Supplied data ->
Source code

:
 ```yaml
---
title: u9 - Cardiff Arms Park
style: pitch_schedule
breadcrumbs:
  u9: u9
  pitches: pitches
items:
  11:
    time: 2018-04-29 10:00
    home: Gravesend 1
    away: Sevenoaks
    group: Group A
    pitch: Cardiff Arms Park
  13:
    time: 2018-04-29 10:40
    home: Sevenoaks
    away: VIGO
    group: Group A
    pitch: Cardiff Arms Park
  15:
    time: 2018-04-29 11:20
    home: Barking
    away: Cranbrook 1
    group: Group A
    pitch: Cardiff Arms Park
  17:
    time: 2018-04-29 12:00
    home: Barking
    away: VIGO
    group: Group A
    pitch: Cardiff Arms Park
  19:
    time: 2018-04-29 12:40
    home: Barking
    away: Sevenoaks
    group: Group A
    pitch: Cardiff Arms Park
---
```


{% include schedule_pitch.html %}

* * *

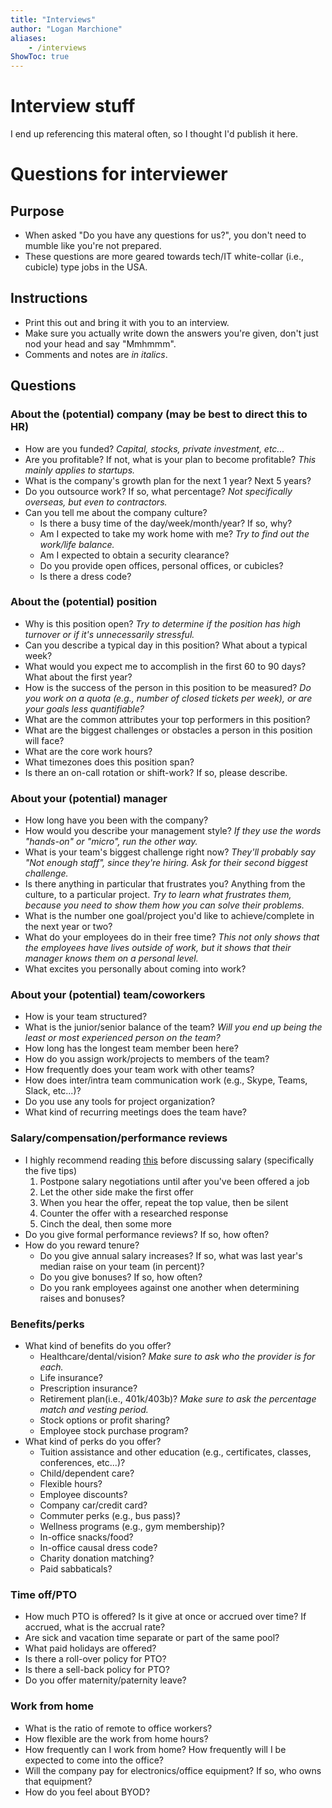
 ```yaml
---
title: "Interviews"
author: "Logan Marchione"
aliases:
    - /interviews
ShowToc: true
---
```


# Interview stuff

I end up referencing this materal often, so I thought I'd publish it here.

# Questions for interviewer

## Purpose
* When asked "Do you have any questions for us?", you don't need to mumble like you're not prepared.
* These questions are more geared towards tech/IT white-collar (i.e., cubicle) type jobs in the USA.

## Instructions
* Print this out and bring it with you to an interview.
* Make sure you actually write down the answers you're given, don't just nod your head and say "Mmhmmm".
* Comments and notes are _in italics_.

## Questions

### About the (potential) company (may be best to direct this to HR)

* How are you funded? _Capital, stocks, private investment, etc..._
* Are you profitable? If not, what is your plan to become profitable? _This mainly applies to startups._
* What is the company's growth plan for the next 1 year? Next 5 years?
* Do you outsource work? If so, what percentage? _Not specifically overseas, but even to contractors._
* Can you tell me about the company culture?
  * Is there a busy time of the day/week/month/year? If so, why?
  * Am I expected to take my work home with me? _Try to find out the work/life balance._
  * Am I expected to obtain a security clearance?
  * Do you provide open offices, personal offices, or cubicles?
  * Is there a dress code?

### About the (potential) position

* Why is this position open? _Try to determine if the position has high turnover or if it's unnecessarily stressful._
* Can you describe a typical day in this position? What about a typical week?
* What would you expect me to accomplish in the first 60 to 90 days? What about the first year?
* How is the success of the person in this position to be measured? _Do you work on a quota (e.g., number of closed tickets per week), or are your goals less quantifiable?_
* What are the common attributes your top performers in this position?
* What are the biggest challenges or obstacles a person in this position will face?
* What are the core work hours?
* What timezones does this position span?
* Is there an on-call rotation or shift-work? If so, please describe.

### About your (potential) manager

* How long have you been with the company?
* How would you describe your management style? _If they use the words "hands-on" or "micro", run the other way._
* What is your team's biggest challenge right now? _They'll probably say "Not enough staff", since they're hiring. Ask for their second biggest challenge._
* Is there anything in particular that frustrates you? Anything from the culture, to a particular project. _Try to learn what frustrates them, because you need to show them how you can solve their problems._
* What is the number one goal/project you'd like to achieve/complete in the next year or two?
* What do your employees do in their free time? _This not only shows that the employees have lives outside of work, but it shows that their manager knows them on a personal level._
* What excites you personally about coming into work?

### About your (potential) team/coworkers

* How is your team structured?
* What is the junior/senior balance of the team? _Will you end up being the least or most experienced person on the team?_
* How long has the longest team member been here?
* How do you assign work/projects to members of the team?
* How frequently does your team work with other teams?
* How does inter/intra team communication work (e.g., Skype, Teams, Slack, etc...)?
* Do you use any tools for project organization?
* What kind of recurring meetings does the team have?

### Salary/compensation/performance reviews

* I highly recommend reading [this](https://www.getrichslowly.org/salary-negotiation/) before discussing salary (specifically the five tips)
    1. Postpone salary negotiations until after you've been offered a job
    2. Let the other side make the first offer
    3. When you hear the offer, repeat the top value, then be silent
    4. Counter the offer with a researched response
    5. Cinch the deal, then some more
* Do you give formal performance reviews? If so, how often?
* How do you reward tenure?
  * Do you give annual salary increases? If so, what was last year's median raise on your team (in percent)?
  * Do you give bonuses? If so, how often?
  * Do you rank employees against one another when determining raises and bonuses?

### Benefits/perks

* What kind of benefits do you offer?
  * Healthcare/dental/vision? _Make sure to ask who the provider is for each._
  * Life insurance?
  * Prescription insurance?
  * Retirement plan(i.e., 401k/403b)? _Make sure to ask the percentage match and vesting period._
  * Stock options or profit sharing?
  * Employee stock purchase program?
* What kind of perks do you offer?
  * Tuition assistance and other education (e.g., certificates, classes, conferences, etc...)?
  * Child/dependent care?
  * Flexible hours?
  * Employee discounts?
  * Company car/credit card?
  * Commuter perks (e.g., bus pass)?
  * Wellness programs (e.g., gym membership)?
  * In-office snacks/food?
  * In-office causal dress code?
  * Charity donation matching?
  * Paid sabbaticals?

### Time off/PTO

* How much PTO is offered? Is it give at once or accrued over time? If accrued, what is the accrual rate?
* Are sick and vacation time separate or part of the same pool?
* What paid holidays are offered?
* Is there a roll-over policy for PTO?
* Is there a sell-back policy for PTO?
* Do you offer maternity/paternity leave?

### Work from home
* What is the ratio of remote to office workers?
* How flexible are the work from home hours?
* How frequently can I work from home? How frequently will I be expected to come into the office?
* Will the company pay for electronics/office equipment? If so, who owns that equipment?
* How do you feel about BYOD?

Task objective ->
Please give again the lines above between the line holding "the accrual rate?" and the line holding "feel about BYOD?", inclusive, exactly as they are and with nothing added.

Worked solution ->
* How much PTO is offered? Is it give at once or accrued over time? If accrued, what is the accrual rate?
* Are sick and vacation time separate or part of the same pool?
* What paid holidays are offered?
* Is there a roll-over policy for PTO?
* Is there a sell-back policy for PTO?
* Do you offer maternity/paternity leave?

### Work from home
* What is the ratio of remote to office workers?
* How flexible are the work from home hours?
* How frequently can I work from home? How frequently will I be expected to come into the office?
* Will the company pay for electronics/office equipment? If so, who owns that equipment?
* How do you feel about BYOD?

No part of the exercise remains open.